Partridge blamed the defensive woes on playing four straight teams that have passed and thrown the ball better than he’s ever seen them do.
He said the fact that the Griffons finished within two touchdowns of the nation’s No. 6 team under such adverse conditions is a feather in the black-and-gold helmet.
“You play a team of that caliber and give it up seven times and give up eight plays for 292 yards and you probably should lose by 40 points,” Partridge said. “The fact that we were even kind of in it tells you probably what our talent level is.”
Injury scare
Ferrell McGhee gave Northwest Missouri State a scare, then he gave a scare to his own coach.
McGhee, Missouri Western’s senior wide receiver, caught four first-half passes for 67 yards including a touchdown to pull the Griffons to within 21-14 of the Bearcats with 4 minutes, 39 seconds remaining before halftime on Saturday.
But on that touchdown reception, McGhee sustained an injury. It was a big scare to Partridge, who had already been without McGhee for two games because of a sprained MCL.
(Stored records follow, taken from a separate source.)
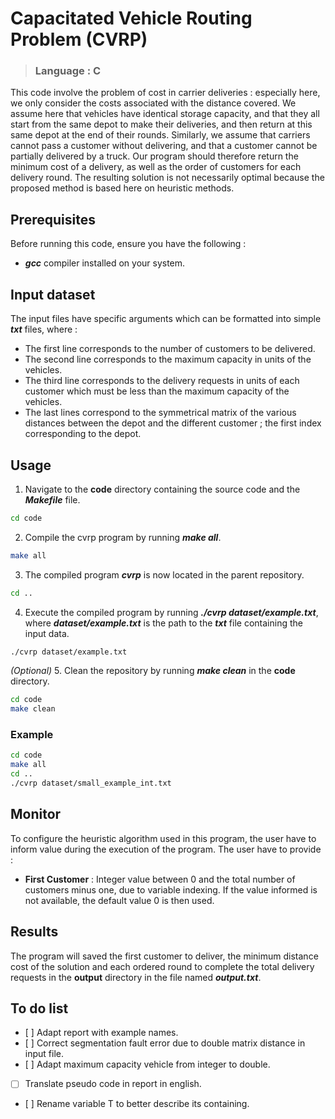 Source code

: # Capacitated Vehicle Routing Problem (CVRP) #
> ### Language : C ###

This code involve the problem of cost in carrier deliveries : especially here, we only consider the costs associated with the distance covered.
We assume here that vehicles have identical storage capacity, and that they all start from the same depot to make their deliveries, and then return at this same depot at the end of their rounds.
Similarly, we assume that carriers cannot pass a customer without delivering, and that a customer
cannot be partially delivered by a truck.
Our program should therefore return the minimum cost of a delivery, as well as the order of customers for each delivery round. The resulting solution is not necessarily optimal because the proposed method is based here on heuristic methods.

## Prerequisites ##

Before running this code, ensure you have the following :

- ***gcc*** compiler installed on your system.

## Input dataset ##

The input files have specific arguments which can be formatted into simple
***txt*** files, where :
- The first line corresponds to the number of customers to be delivered.
- The second line corresponds to the maximum capacity in units of the vehicles.
- The third line corresponds to the delivery requests in units of each customer
which must be less than the maximum capacity of the vehicles.
- The last lines correspond to the symmetrical matrix of the various distances
between the depot and the different customer ; the first index corresponding to
the depot.

## Usage ##


1. Navigate to the **code** directory containing the source code and the ***Makefile*** file.
```bash
cd code
```
2. Compile the cvrp program by running ***make all***.
```bash
make all
```
3. The compiled program ***cvrp*** is now located in the parent repository.
```bash
cd ..
```
4. Execute the compiled program by running ***./cvrp dataset/example.txt***, where ***dataset/example.txt*** is the path to the ***txt*** file containing the input data.
```bash
./cvrp dataset/example.txt
```
*(Optional)* 5. Clean the repository by running ***make clean*** in the **code** directory.

```bash
cd code
make clean
```

### Example ###

```bash
cd code
make all
cd ..
./cvrp dataset/small_example_int.txt
```

## Monitor ##

To configure the heuristic algorithm used in this program, the user have to inform value during the execution of the program. The user have to provide :
- **First Customer** : Integer value between 0 and the total number of customers minus one, due to variable indexing. If the value informed is not available, the default value 0 is then used.

## Results ##

The program will saved the first customer to deliver, the minimum distance cost of the solution and each ordered round to complete the total delivery requests in the **output** directory in the file named ***output.txt***.

## To do list ##

- [ ] Adapt report with example names.
- [ ] Correct segmentation fault error due to double matrix distance in input file.
- [ ] Adapt maximum capacity vehicle from integer to double.
- [ ] Translate pseudo code in report in english.
- [ ] Rename variable T to better describe its containing.

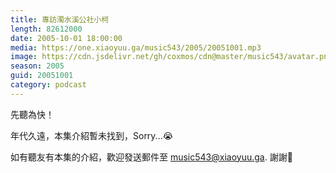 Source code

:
 ```yaml
---
title: 專訪濁水溪公社小柯
length: 82612000
date: 2005-10-01 18:00:00
media: https://one.xiaoyuu.ga/music543/2005/20051001.mp3
image: https://cdn.jsdelivr.net/gh/coxmos/cdn@master/music543/avatar.png
season: 2005
guid: 20051001
category: podcast
---
```


先聽為快！

年代久遠，本集介紹暫未找到，Sorry...😭

如有聽友有本集的介紹，歡迎發送郵件至 music543@xiaoyuu.ga. 謝謝🙏
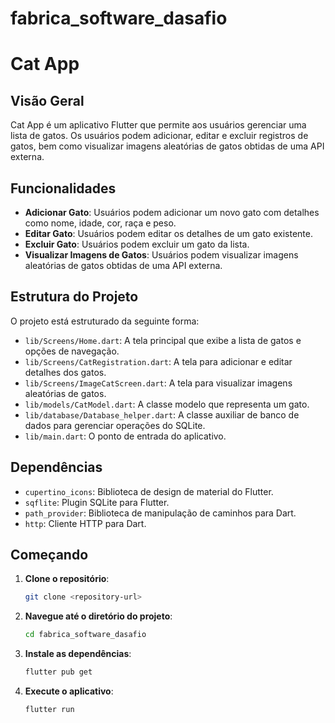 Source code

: # fabrica_software_dasafio

# Cat App

## Visão Geral
Cat App é um aplicativo Flutter que permite aos usuários gerenciar uma lista de gatos. Os usuários podem adicionar, editar e excluir registros de gatos, bem como visualizar imagens aleatórias de gatos obtidas de uma API externa.

## Funcionalidades
- **Adicionar Gato**: Usuários podem adicionar um novo gato com detalhes como nome, idade, cor, raça e peso.
- **Editar Gato**: Usuários podem editar os detalhes de um gato existente.
- **Excluir Gato**: Usuários podem excluir um gato da lista.
- **Visualizar Imagens de Gatos**: Usuários podem visualizar imagens aleatórias de gatos obtidas de uma API externa.

## Estrutura do Projeto
O projeto está estruturado da seguinte forma:
- `lib/Screens/Home.dart`: A tela principal que exibe a lista de gatos e opções de navegação.
- `lib/Screens/CatRegistration.dart`: A tela para adicionar e editar detalhes dos gatos.
- `lib/Screens/ImageCatScreen.dart`: A tela para visualizar imagens aleatórias de gatos.
- `lib/models/CatModel.dart`: A classe modelo que representa um gato.
- `lib/database/Database_helper.dart`: A classe auxiliar de banco de dados para gerenciar operações do SQLite.
- `lib/main.dart`: O ponto de entrada do aplicativo.

## Dependências
- `cupertino_icons`: Biblioteca de design de material do Flutter.
- `sqflite`: Plugin SQLite para Flutter.
- `path_provider`: Biblioteca de manipulação de caminhos para Dart.
- `http`: Cliente HTTP para Dart.

## Começando
1. **Clone o repositório**:
    ```sh
    git clone <repository-url>
    ```
2. **Navegue até o diretório do projeto**:
    ```sh
    cd fabrica_software_dasafio
    ```
3. **Instale as dependências**:
    ```sh
    flutter pub get 
    ```
4. **Execute o aplicativo**:
    ```sh
    flutter run
    ```
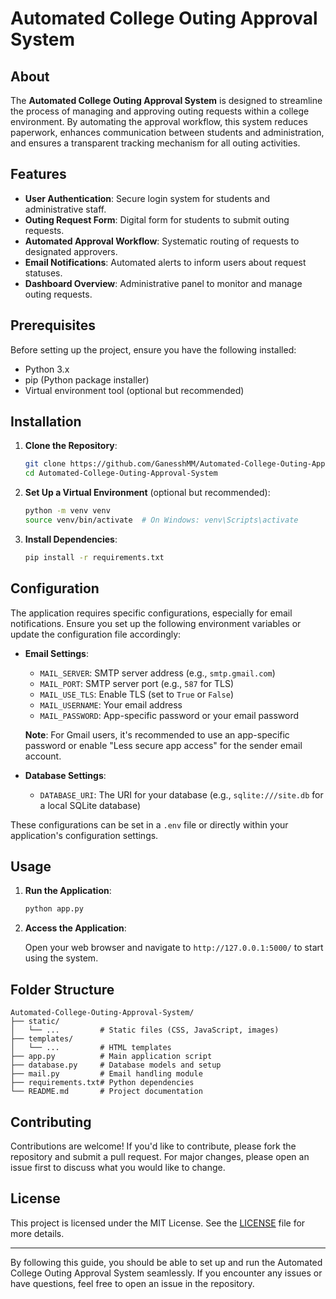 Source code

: # Automated College Outing Approval System

## About

The **Automated College Outing Approval System** is designed to streamline the process of managing and approving outing requests within a college environment. By automating the approval workflow, this system reduces paperwork, enhances communication between students and administration, and ensures a transparent tracking mechanism for all outing activities.

## Features

- **User Authentication**: Secure login system for students and administrative staff.
- **Outing Request Form**: Digital form for students to submit outing requests.
- **Automated Approval Workflow**: Systematic routing of requests to designated approvers.
- **Email Notifications**: Automated alerts to inform users about request statuses.
- **Dashboard Overview**: Administrative panel to monitor and manage outing requests.

## Prerequisites

Before setting up the project, ensure you have the following installed:

- Python 3.x
- pip (Python package installer)
- Virtual environment tool (optional but recommended)

## Installation

1. **Clone the Repository**:

   ```bash
   git clone https://github.com/GanesshMM/Automated-College-Outing-Approval-System.git
   cd Automated-College-Outing-Approval-System
   ```

2. **Set Up a Virtual Environment** (optional but recommended):

   ```bash
   python -m venv venv
   source venv/bin/activate  # On Windows: venv\Scripts\activate
   ```

3. **Install Dependencies**:

   ```bash
   pip install -r requirements.txt
   ```

## Configuration

The application requires specific configurations, especially for email notifications. Ensure you set up the following environment variables or update the configuration file accordingly:

- **Email Settings**:

  - `MAIL_SERVER`: SMTP server address (e.g., `smtp.gmail.com`)
  - `MAIL_PORT`: SMTP server port (e.g., `587` for TLS)
  - `MAIL_USE_TLS`: Enable TLS (set to `True` or `False`)
  - `MAIL_USERNAME`: Your email address
  - `MAIL_PASSWORD`: App-specific password or your email password

  **Note**: For Gmail users, it's recommended to use an app-specific password or enable "Less secure app access" for the sender email account.

- **Database Settings**:

  - `DATABASE_URI`: The URI for your database (e.g., `sqlite:///site.db` for a local SQLite database)

These configurations can be set in a `.env` file or directly within your application's configuration settings.

## Usage

1. **Run the Application**:

   ```bash
   python app.py
   ```

2. **Access the Application**:

   Open your web browser and navigate to `http://127.0.0.1:5000/` to start using the system.

## Folder Structure

```
Automated-College-Outing-Approval-System/
├── static/
│   └── ...         # Static files (CSS, JavaScript, images)
├── templates/
│   └── ...         # HTML templates
├── app.py          # Main application script
├── database.py     # Database models and setup
├── mail.py         # Email handling module
├── requirements.txt# Python dependencies
└── README.md       # Project documentation
```

## Contributing

Contributions are welcome! If you'd like to contribute, please fork the repository and submit a pull request. For major changes, please open an issue first to discuss what you would like to change.

## License

This project is licensed under the MIT License. See the [LICENSE](LICENSE) file for more details.

---

By following this guide, you should be able to set up and run the Automated College Outing Approval System seamlessly. If you encounter any issues or have questions, feel free to open an issue in the repository.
“He really had a great first half,” Partridge said. “When we got in at halftime, somebody said it was a broken collarbone.”
Fortunately, further examination revealed that the injury was a strained ligament between between the sternum and clavicle, and the latest word is that McGhee will possibly play on Saturday when the Griffons tee it up at 2 p.m. at Truman State.
Vulnerable Hawks
Size isn’t everything, Western volleyball coach Cory Frederick asserts, and a much taller Rockhurst team is ripe for a fall when it plays the Griffons at 7 tonight in Kansas City.
The Griffons have lost eight straight matches and are 0-6 in MIAA play. But a 10-day hiatus to regroup and tonight’s foray outside the tough conference schedule could get Western back in the win column, Frederick believes.
“Rockhurst is a team we do have some possibilities to play well against,” Frederick said. “The only thing they have going for them is they have a bunch of girls that are about 6-foot-2 or 6-3. They’re bigger in size and stature than we are, but I think their ball control is suspect, and hopefully our strong serving is going to take them out of their system.”
The Rockhurst match is Western’s best hope in another tough week that includes back-to-back matches Friday and Saturday at Nebraska-Omaha and Central Missouri. Nebraska-Omaha is second in the conference standings at 5-1 (15-4 overall), while Central Missouri (19-3) is the conference leader at 6-0 and riding an 11-game winning streak.
“UNO has one of the best middle blockers I’ve seen anywhere across the conference,” Frederick said, “so we have our hands full this weekend.”
The Griffons will play six consecutive road matches before returning to MWSU Fieldhouse on Oct. 23 to face nationally ranked Emporia State.
Missed it by ‘that much’
Soccer coach Jeff Hansen must feel like the television character Maxwell Smart when he describes his team’s recent fortunes. In short, for the second straight game, the Griffons missed out “by that much.”
“We’re doing the right things; we’re that close,” Hansen asserted on Monday. “We don’t deserve the record we have, and that’s tough to take.”
His team lost its second straight double-overtime thriller Thursday on a free kick. He was livid when it happened last Saturday at Missouri Southern in a 2-1 loss. He was a bit more reserved Monday when he recalled Thursday’s 1-0 loss against Truman State, but it was clear that he was unhappy about the situation.
“All that I’ve got to say is that when the Truman coach (Mike Cannon) shook my hand, he said, ‘We didn’t deserve that. We deserved to have a tie,’” Hansen related.
Added Hansen, “We’ve had two games, back-to-back, where it was taken out of our hands. That’s two tough losses in a row.”
The Griffons didn’t respond well to the loss, coming back with a meager offensive effort in a 1-0 loss at Central Missouri on Saturday.
The bright spot in the week was goalkeeper Joyce Endicott, who made 11 saves in last week’s two games — six against Truman and five against Central.